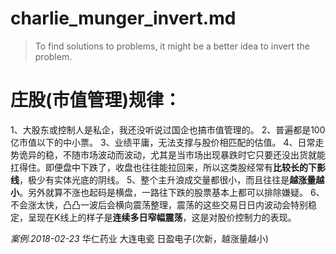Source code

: # charlie_munger_invert.md

> To find solutions to problems, it might be a better idea to invert the problem.


# 庄股(市值管理)规律：

1、大股东或控制人是私企，我还没听说过国企也搞市值管理的。
2、普遍都是100亿市值以下的中小票。
3、业绩平庸，无法支撑与股价相匹配的估值。
4、日常走势诡异的稳，不随市场波动而波动，尤其是当市场出现暴跌时它只要还没出货就能扛得住。即便盘中下跌了，收盘也往往能拉回来，所以这类股经常有**比较长的下影线**，极少有实体光底的阴线。
5、整个主升浪成交量都很小，而且往往是**越涨量越小**。另外就算不涨也起码是横盘，一路往下跌的股票基本上都可以排除嫌疑。
6、不会涨太快，凸凸一波后会横向震荡整理，震荡的这些交易日日内波动会特别稳定，呈现在K线上的样子是**连续多日窄幅震荡**，这是对股价控制力的表现。

*案例.2018-02-23*
华仁药业
大连电瓷
日盈电子(次新，越涨量越小)

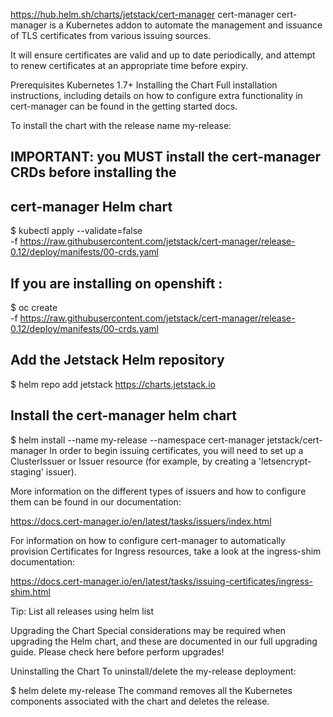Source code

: https://hub.helm.sh/charts/jetstack/cert-manager
cert-manager
cert-manager is a Kubernetes addon to automate the management and issuance of TLS certificates from various issuing sources.

It will ensure certificates are valid and up to date periodically, and attempt to renew certificates at an appropriate time before expiry.

Prerequisites
Kubernetes 1.7+
Installing the Chart
Full installation instructions, including details on how to configure extra functionality in cert-manager can be found in the getting started docs.

To install the chart with the release name my-release:

## IMPORTANT: you MUST install the cert-manager CRDs **before** installing the
## cert-manager Helm chart
$ kubectl apply --validate=false\
    -f https://raw.githubusercontent.com/jetstack/cert-manager/release-0.12/deploy/manifests/00-crds.yaml

## If you are installing on openshift :
$ oc create \
    -f https://raw.githubusercontent.com/jetstack/cert-manager/release-0.12/deploy/manifests/00-crds.yaml

## Add the Jetstack Helm repository
$ helm repo add jetstack https://charts.jetstack.io


## Install the cert-manager helm chart
$ helm install --name my-release --namespace cert-manager jetstack/cert-manager
In order to begin issuing certificates, you will need to set up a ClusterIssuer or Issuer resource (for example, by creating a 'letsencrypt-staging' issuer).

More information on the different types of issuers and how to configure them can be found in our documentation:

https://docs.cert-manager.io/en/latest/tasks/issuers/index.html

For information on how to configure cert-manager to automatically provision Certificates for Ingress resources, take a look at the ingress-shim documentation:

https://docs.cert-manager.io/en/latest/tasks/issuing-certificates/ingress-shim.html

Tip: List all releases using helm list

Upgrading the Chart
Special considerations may be required when upgrading the Helm chart, and these are documented in our full upgrading guide. Please check here before perform upgrades!

Uninstalling the Chart
To uninstall/delete the my-release deployment:

$ helm delete my-release
The command removes all the Kubernetes components associated with the chart and deletes the release.

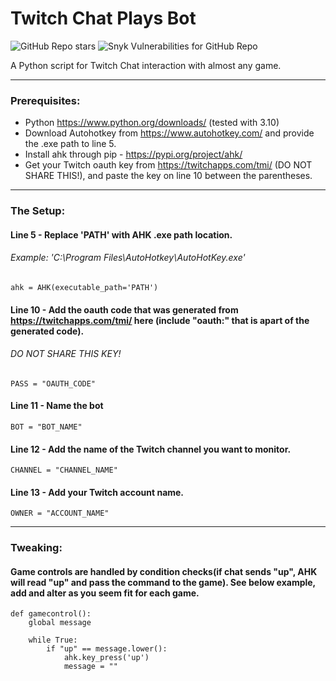 # Twitch Chat Plays Bot
![GitHub Repo stars](https://img.shields.io/github/stars/lulzwes/twitch-chat-plays-bot?style=social)
![Snyk Vulnerabilities for GitHub Repo](https://img.shields.io/snyk/vulnerabilities/github/lulzwes/twitch-chat-plays-bot)

A Python script for Twitch Chat interaction with almost any game.

----
### Prerequisites:
- Python https://www.python.org/downloads/ (tested with 3.10)
- Download Autohotkey from https://www.autohotkey.com/ and provide the .exe path to line 5. 
- Install ahk through pip - https://pypi.org/project/ahk/
- Get your Twitch oauth key from https://twitchapps.com/tmi/ (DO NOT SHARE THIS!), and paste the key on line 10 between the parentheses. 

----
### The Setup:

#### Line 5 - Replace 'PATH' with AHK .exe path location.
###### Example: 'C:\Program Files\AutoHotkey\AutoHotKey.exe'
    ahk = AHK(executable_path='PATH')

#### Line 10 - Add the oauth code that was generated from https://twitchapps.com/tmi/ here (include "oauth:" that is apart of the generated code).
###### DO NOT SHARE THIS KEY!
    PASS = "OAUTH_CODE"

#### Line 11 - Name the bot
    BOT = "BOT_NAME"

#### Line 12 - Add the name of the Twitch channel you want to monitor.
    CHANNEL = "CHANNEL_NAME"

#### Line 13 - Add your Twitch account name.
    OWNER = "ACCOUNT_NAME"

----
### Tweaking:

#### Game controls are handled by condition checks(if chat sends "up", AHK will read "up" and pass the command to the game). See below example, add and alter as you seem fit for each game.

    def gamecontrol():
        global message

	    while True:
            if "up" == message.lower():
                ahk.key_press('up')
                message = ""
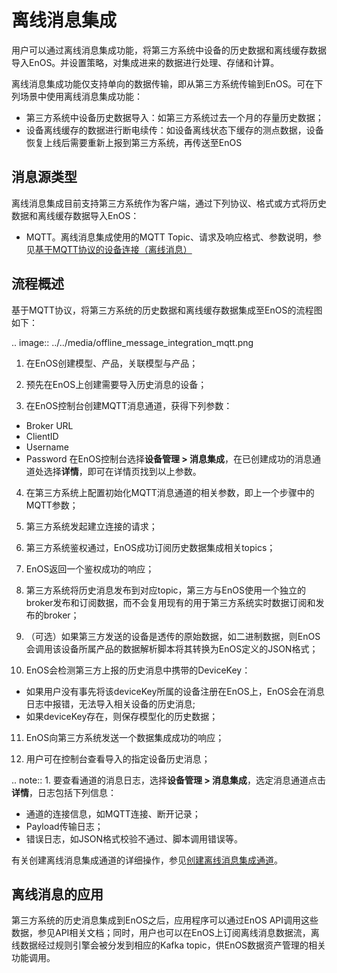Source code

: # 离线消息集成

用户可以通过离线消息集成功能，将第三方系统中设备的历史数据和离线缓存数据导入EnOS。并设置策略，对集成进来的数据进行处理、存储和计算。

离线消息集成功能仅支持单向的数据传输，即从第三方系统传输到EnOS。可在下列场景中使用离线消息集成功能：

- 第三方系统中设备历史数据导入：如第三方系统过去一个月的存量历史数据；
- 设备离线缓存的数据进行断电续传：如设备离线状态下缓存的测点数据，设备恢复上线后需要重新上报到第三方系统，再传送至EnOS <!--此处的设备，指的是连接到第三方云的设备吗？-->

## 消息源类型

离线消息集成目前支持第三方系统作为客户端，通过下列协议、格式或方式将历史数据和离线缓存数据导入EnOS：

- MQTT。离线消息集成使用的MQTT Topic、请求及响应格式、参数说明，参见[基于MQTT协议的设备连接（离线消息）](../../reference/mqtt_offline/index)
<!--后续如果支持更多协议、格式、方法，请在此处列举。 -->

## 流程概述

基于MQTT协议，将第三方系统的历史数据和离线缓存数据集成至EnOS的流程图如下：

.. image:: ../../media/offline_message_integration_mqtt.png

1. 在EnOS创建模型、产品，关联模型与产品；

2. 预先在EnOS上创建需要导入历史消息的设备；

3. 在EnOS控制台创建MQTT消息通道，获得下列参数：
  - Broker URL
  - ClientID
  - Username
  - Password
  在EnOS控制台选择**设备管理 > 消息集成**，在已创建成功的消息通道处选择**详情**，即可在详情页找到以上参数。

4. 在第三方系统上配置初始化MQTT消息通道的相关参数，即上一个步骤中的MQTT参数；
  
5. 第三方系统发起建立连接的请求；

6. 第三方系统鉴权通过，EnOS成功订阅历史数据集成相关topics；
  
7. EnOS返回一个鉴权成功的响应；

8. 第三方系统将历史消息发布到对应topic，第三方与EnOS使用一个独立的broker发布和订阅数据，而不会复用现有的用于第三方系统实时数据订阅和发布的broker；

9.  （可选）如果第三方发送的设备是透传的原始数据，如二进制数据，则EnOS会调用该设备所属产品的数据解析脚本将其转换为EnOS定义的JSON格式；

10. EnOS会检测第三方上报的历史消息中携带的DeviceKey：
  - 如果用户没有事先将该deviceKey所属的设备注册在EnOS上，EnOS会在消息日志中报错，无法导入相关设备的历史消息;<!--后续如果支持了设备自动注册，这里需要修改。-->
  - 如果deviceKey存在，则保存模型化的历史数据；

11. EnOS向第三方系统发送一个数据集成成功的响应；

12. 用户可在控制台查看导入的指定设备历史消息；

.. note:: 1. 要查看通道的消息日志，选择**设备管理 > 消息集成**，选定消息通道点击**详情**，日志包括下列信息：
  - 通道的连接信息，如MQTT连接、断开记录；
  - Payload传输日志；
  - 错误日志，如JSON格式校验不通过、脚本调用错误等。

有关创建离线消息集成通道的详细操作，参见[创建离线消息集成通道](../../howto/device/manage/creating_offline_message_integration_channel)。

## 离线消息的应用

第三方系统的历史消息集成到EnOS之后，应用程序可以通过EnOS API调用这些数据，参见API相关文档；同时，用户也可以在EnOS上订阅离线消息数据流，离线数据经过规则引擎会被分发到相应的Kafka topic，供EnOS数据资产管理的相关功能调用。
§
Try it
Leave out the images and copy every record above exactly.

Task response
Source code

: # charlie_munger_invert.md

> To find solutions to problems, it might be a better idea to invert the problem.


# 庄股(市值管理)规律：

1、大股东或控制人是私企，我还没听说过国企也搞市值管理的。
2、普遍都是100亿市值以下的中小票。
3、业绩平庸，无法支撑与股价相匹配的估值。
4、日常走势诡异的稳，不随市场波动而波动，尤其是当市场出现暴跌时它只要还没出货就能扛得住。即便盘中下跌了，收盘也往往能拉回来，所以这类股经常有**比较长的下影线**，极少有实体光底的阴线。
5、整个主升浪成交量都很小，而且往往是**越涨量越小**。另外就算不涨也起码是横盘，一路往下跌的股票基本上都可以排除嫌疑。
6、不会涨太快，凸凸一波后会横向震荡整理，震荡的这些交易日日内波动会特别稳定，呈现在K线上的样子是**连续多日窄幅震荡**，这是对股价控制力的表现。

*案例.2018-02-23*
华仁药业
大连电瓷
日盈电子(次新，越涨量越小)

Source code

: https://hub.helm.sh/charts/jetstack/cert-manager
cert-manager
cert-manager is a Kubernetes addon to automate the management and issuance of TLS certificates from various issuing sources.

It will ensure certificates are valid and up to date periodically, and attempt to renew certificates at an appropriate time before expiry.

Prerequisites
Kubernetes 1.7+
Installing the Chart
Full installation instructions, including details on how to configure extra functionality in cert-manager can be found in the getting started docs.

To install the chart with the release name my-release:

## IMPORTANT: you MUST install the cert-manager CRDs **before** installing the
## cert-manager Helm chart
$ kubectl apply --validate=false\
    -f https://raw.githubusercontent.com/jetstack/cert-manager/release-0.12/deploy/manifests/00-crds.yaml

## If you are installing on openshift :
$ oc create \
    -f https://raw.githubusercontent.com/jetstack/cert-manager/release-0.12/deploy/manifests/00-crds.yaml

## Add the Jetstack Helm repository
$ helm repo add jetstack https://charts.jetstack.io


## Install the cert-manager helm chart
$ helm install --name my-release --namespace cert-manager jetstack/cert-manager
In order to begin issuing certificates, you will need to set up a ClusterIssuer or Issuer resource (for example, by creating a 'letsencrypt-staging' issuer).

More information on the different types of issuers and how to configure them can be found in our documentation:

https://docs.cert-manager.io/en/latest/tasks/issuers/index.html

For information on how to configure cert-manager to automatically provision Certificates for Ingress resources, take a look at the ingress-shim documentation:

https://docs.cert-manager.io/en/latest/tasks/issuing-certificates/ingress-shim.html

Tip: List all releases using helm list

Upgrading the Chart
Special considerations may be required when upgrading the Helm chart, and these are documented in our full upgrading guide. Please check here before perform upgrades!

Uninstalling the Chart
To uninstall/delete the my-release deployment:

$ helm delete my-release
The command removes all the Kubernetes components associated with the chart and deletes the release.

 # Twitch Chat Plays Bot
![GitHub Repo stars](https://img.shields.io/github/stars/lulzwes/twitch-chat-plays-bot?style=social)
![Snyk Vulnerabilities for GitHub Repo](https://img.shields.io/snyk/vulnerabilities/github/lulzwes/twitch-chat-plays-bot)

A Python script for Twitch Chat interaction with almost any game.

----
### Prerequisites:
- Python https://www.python.org/downloads/ (tested with 3.10)
- Download Autohotkey from https://www.autohotkey.com/ and provide the .exe path to line 5. 
- Install ahk through pip - https://pypi.org/project/ahk/
- Get your Twitch oauth key from https://twitchapps.com/tmi/ (DO NOT SHARE THIS!), and paste the key on line 10 between the parentheses. 

----
### The Setup:

#### Line 5 - Replace 'PATH' with AHK .exe path location.
###### Example: 'C:\Program Files\AutoHotkey\AutoHotKey.exe'
    ahk = AHK(executable_path='PATH')

#### Line 10 - Add the oauth code that was generated from https://twitchapps.com/tmi/ here (include "oauth:" that is apart of the generated code).
###### DO NOT SHARE THIS KEY!
    PASS = "OAUTH_CODE"

#### Line 11 - Name the bot
    BOT = "BOT_NAME"

#### Line 12 - Add the name of the Twitch channel you want to monitor.
    CHANNEL = "CHANNEL_NAME"

#### Line 13 - Add your Twitch account name.
    OWNER = "ACCOUNT_NAME"

----
### Tweaking:

#### Game controls are handled by condition checks(if chat sends "up", AHK will read "up" and pass the command to the game). See below example, add and alter as you seem fit for each game.

    def gamecontrol():
        global message

	    while True:
            if "up" == message.lower():
                ahk.key_press('up')
                message = ""
Source code

: # 离线消息集成

用户可以通过离线消息集成功能，将第三方系统中设备的历史数据和离线缓存数据导入EnOS。并设置策略，对集成进来的数据进行处理、存储和计算。

离线消息集成功能仅支持单向的数据传输，即从第三方系统传输到EnOS。可在下列场景中使用离线消息集成功能：

- 第三方系统中设备历史数据导入：如第三方系统过去一个月的存量历史数据；
- 设备离线缓存的数据进行断电续传：如设备离线状态下缓存的测点数据，设备恢复上线后需要重新上报到第三方系统，再传送至EnOS <!--此处的设备，指的是连接到第三方云的设备吗？-->

## 消息源类型

离线消息集成目前支持第三方系统作为客户端，通过下列协议、格式或方式将历史数据和离线缓存数据导入EnOS：

- MQTT。离线消息集成使用的MQTT Topic、请求及响应格式、参数说明，参见[基于MQTT协议的设备连接（离线消息）](../../reference/mqtt_offline/index)
<!--后续如果支持更多协议、格式、方法，请在此处列举。 -->

## 流程概述

基于MQTT协议，将第三方系统的历史数据和离线缓存数据集成至EnOS的流程图如下：

.. image:: ../../media/offline_message_integration_mqtt.png

1. 在EnOS创建模型、产品，关联模型与产品；

2. 预先在EnOS上创建需要导入历史消息的设备；

3. 在EnOS控制台创建MQTT消息通道，获得下列参数：
  - Broker URL
  - ClientID
  - Username
  - Password
  在EnOS控制台选择**设备管理 > 消息集成**，在已创建成功的消息通道处选择**详情**，即可在详情页找到以上参数。

4. 在第三方系统上配置初始化MQTT消息通道的相关参数，即上一个步骤中的MQTT参数；
  
5. 第三方系统发起建立连接的请求；

6. 第三方系统鉴权通过，EnOS成功订阅历史数据集成相关topics；
  
7. EnOS返回一个鉴权成功的响应；

8. 第三方系统将历史消息发布到对应topic，第三方与EnOS使用一个独立的broker发布和订阅数据，而不会复用现有的用于第三方系统实时数据订阅和发布的broker；

9.  （可选）如果第三方发送的设备是透传的原始数据，如二进制数据，则EnOS会调用该设备所属产品的数据解析脚本将其转换为EnOS定义的JSON格式；

10. EnOS会检测第三方上报的历史消息中携带的DeviceKey：
  - 如果用户没有事先将该deviceKey所属的设备注册在EnOS上，EnOS会在消息日志中报错，无法导入相关设备的历史消息;<!--后续如果支持了设备自动注册，这里需要修改。-->
  - 如果deviceKey存在，则保存模型化的历史数据；

11. EnOS向第三方系统发送一个数据集成成功的响应；

12. 用户可在控制台查看导入的指定设备历史消息；

.. note:: 1. 要查看通道的消息日志，选择**设备管理 > 消息集成**，选定消息通道点击**详情**，日志包括下列信息：
  - 通道的连接信息，如MQTT连接、断开记录；
  - Payload传输日志；
  - 错误日志，如JSON格式校验不通过、脚本调用错误等。

有关创建离线消息集成通道的详细操作，参见[创建离线消息集成通道](../../howto/device/manage/creating_offline_message_integration_channel)。

## 离线消息的应用

第三方系统的历史消息集成到EnOS之后，应用程序可以通过EnOS API调用这些数据，参见API相关文档；同时，用户也可以在EnOS上订阅离线消息数据流，离线数据经过规则引擎会被分发到相应的Kafka topic，供EnOS数据资产管理的相关功能调用。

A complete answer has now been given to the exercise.